Reserve size (Halpern 2003), adult mobility (range) (Kramer & Chapman 1999), community composition (similarity index, Bray &Curtis 1957) (Micheli et al. 2004) organism size (Mosqueira et al. 2000), fishing intensity (Mosqueira et al. 2000) and habitat (Nilsson 1998, Kaiser 2006) have also been proposed as variables influencing the effectiveness of MPAs. Interestingly, there is consensus that size of reserves has little or no proportional impact, although there are lots of arguments (with theoretical support) for the creation of larger rather than smaller reserves.

As with taxa, problems with independence and standardisation hinder interpretation of other relationships. In particular, measures of fishing intensity around reserves (Nowliss & Roberts 1997) are difficult to assess because they change over time and it is difficult to compare fishing intensities from different parts of the world (Halpern 2003). The policy community is also interested in the impacts of connectivity (JNCC pers comm.). This is seen as a key element in terrestrial reserve design (Williams et al. 2004), but despite a large literature on issues of marine connectivity there are a paucity of data in a marine context.
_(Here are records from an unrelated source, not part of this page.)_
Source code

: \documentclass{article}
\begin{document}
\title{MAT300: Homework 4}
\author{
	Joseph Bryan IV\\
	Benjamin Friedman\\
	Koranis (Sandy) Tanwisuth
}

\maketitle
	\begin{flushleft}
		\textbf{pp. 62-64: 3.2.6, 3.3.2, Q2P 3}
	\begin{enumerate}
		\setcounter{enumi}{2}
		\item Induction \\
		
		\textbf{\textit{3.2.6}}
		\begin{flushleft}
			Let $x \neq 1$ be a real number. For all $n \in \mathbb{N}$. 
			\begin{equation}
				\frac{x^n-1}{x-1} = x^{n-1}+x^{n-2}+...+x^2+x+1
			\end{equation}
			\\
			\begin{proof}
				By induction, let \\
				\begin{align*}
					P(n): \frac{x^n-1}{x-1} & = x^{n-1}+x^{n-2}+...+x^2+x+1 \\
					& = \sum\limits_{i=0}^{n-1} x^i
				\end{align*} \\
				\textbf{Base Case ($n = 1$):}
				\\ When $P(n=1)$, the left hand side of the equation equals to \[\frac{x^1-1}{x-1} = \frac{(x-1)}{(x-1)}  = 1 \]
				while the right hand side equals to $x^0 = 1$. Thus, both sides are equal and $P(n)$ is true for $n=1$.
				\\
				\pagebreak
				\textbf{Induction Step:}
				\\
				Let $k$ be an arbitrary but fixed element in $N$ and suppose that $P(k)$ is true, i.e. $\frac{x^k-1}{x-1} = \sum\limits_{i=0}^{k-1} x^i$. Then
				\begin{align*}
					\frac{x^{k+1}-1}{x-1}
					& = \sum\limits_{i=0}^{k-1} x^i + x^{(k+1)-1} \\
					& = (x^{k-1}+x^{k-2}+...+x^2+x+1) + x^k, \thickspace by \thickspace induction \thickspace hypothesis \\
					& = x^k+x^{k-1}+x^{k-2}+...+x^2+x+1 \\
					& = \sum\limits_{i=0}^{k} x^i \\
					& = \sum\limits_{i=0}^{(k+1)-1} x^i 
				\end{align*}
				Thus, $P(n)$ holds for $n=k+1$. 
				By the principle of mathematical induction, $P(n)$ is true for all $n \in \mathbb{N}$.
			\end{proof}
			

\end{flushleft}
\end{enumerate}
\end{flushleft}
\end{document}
Here we attempt to build on the existing syntheses using systematic review methodology (Pullin & Stewart 2006) to address questions regarding the effectiveness of marine protected areas. The use of a protocol will provide clear evidence of a priori reasoning and will allow the marine and meta-analytical communities to comment on methodology. Broadening the scope of the quantitative analyses will provide a larger sample size providing more statistical power to address the questions regarding variation in effectiveness, whilst simultaneously reducing the probability of confounding. The use of a transparent methodology will minimise bias and allow updating of the analyses when more data and more sophisticated meta-analytical techniques become available. The review will also allow discrepancies in the magnitude of effect between the existing syntheses to be explored. Cote et al. (2001) found a non-significant 25% overall increase in fish density in marine reserves whereas Mosquera et al. (2000) indicated a statistically significant 3.7-fold overall increase and Halpern (2003) an approximate doubling. Confounded baselines have been suggested as a primary reason for this variation (Edgar et al. 2004), which could result in widely different policy implementation regarding marine reserves. A further problem with existing syntheses is the over-representation of MPAs in tropical reef systems. This reflects paucity of knowledge regarding the impact of MPAs in temperate non-reef systems, particularly on soft sediments, and offshore (MEA, Kaiser et al. 2006.). Here we will examine any variation in effectiveness across habitats using marine classification systems to define subgroups, and will explicitly search for data from soft sediment systems.